The areas of strongest growth in graduate education include Literacy Education, Computer Science/Information Technology, and Gifted and Talented Education with more individuals expressing interest in transitioning into these specializations over other areas such as Science & Math and Special Education, which did not see the same positive shifts.
The survey also revealed the preferred instructional delivery format for earning a graduate degree or certificate, as 52.6% of respondents indicated their desire to enroll in hybrid classes, incorporating live video conferencing or online content delivery combined with face-to-face interaction with a teacher and fellow classmates. Another one-third of teachers prefer self-paced online instruction, with only 16.6% seeking traditional, face-to-face in-class instruction.
Teachers in the Lowcountry indicated that there is a variety of motivating factors for why they are planning to pursue a graduate degree or certificate. One-third of respondents stated that their primary goal is to earn more money. This is followed by an expressed desire by others to move into a senior rank in administration at the school or district level or to move into higher education and teach at the college/university level. Still, others are chiefly motivated by intrinsic factors.
Despite the strong value these teachers see in earning a graduate education, many challenges still exist that could prevent them from achieving this goal. The cost and ability to secure the funds to allow for graduate studies were listed as the biggest hurdles for prospective students. Carving out time for class and studies, while balancing work, home, and community responsibilities is the next largest obstacle for teachers who are working full-time.

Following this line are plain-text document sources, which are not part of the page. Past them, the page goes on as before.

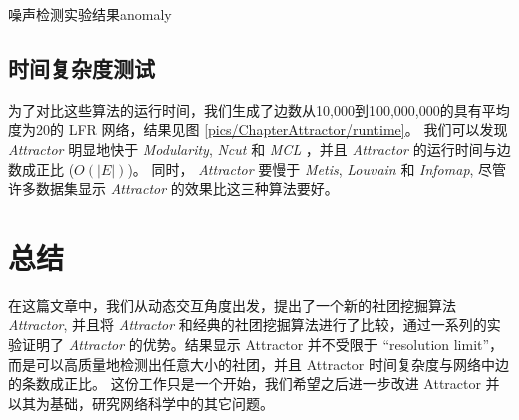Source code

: \begin{pics}[htbp]{噪声检测实验结果}{anomaly}
\end{pics}

\subsection{时间复杂度测试}
为了对比这些算法的运行时间，我们生成了边数从10,000到100,000,000的具有平均度为20的 LFR 网络，结果见图 \ref{pics/ChapterAttractor/runtime}。 我们可以发现 \emph{Attractor} 明显地快于 \emph{Modularity}, \emph{Ncut} 和 \emph{MCL} ，并且 \emph{Attractor} 的运行时间与边数成正比 ($O(|E|)$)。 同时， \emph{Attractor} 要慢于 \emph{Metis}, \emph{Louvain} 和 \emph{Infomap}, 尽管许多数据集显示 \emph{Attractor} 的效果比这三种算法要好。


\section{总结}
\label{sec:conclusion}
在这篇文章中，我们从动态交互角度出发，提出了一个新的社团挖掘算法 \emph{Attractor}, 并且将 \emph{Attractor} 和经典的社团挖掘算法进行了比较，通过一系列的实验证明了 \emph{Attractor} 的优势。结果显示 Attractor 并不受限于 ``resolution limit''，而是可以高质量地检测出任意大小的社团，并且 Attractor 时间复杂度与网络中边的条数成正比。 这份工作只是一个开始，我们希望之后进一步改进 Attractor 并以其为基础，研究网络科学中的其它问题。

“As Berkeley County continues to grow, it is our priority to recruit, retain, and help support the development of teachers who will ensure that all students in our district receive a world-class education,” stated Sharon Snyder, director of professional development and school improvement at Berkeley County School District. “To achieve this, we are delighted to gain further insights into our teacher’s aspirations and the challenges they face through the responses provided in this survey.” Ms. Snyder serves on the LGC’s Education Advisory Board representing Berkeley County, one of five Lowcountry counties with representation on the Board.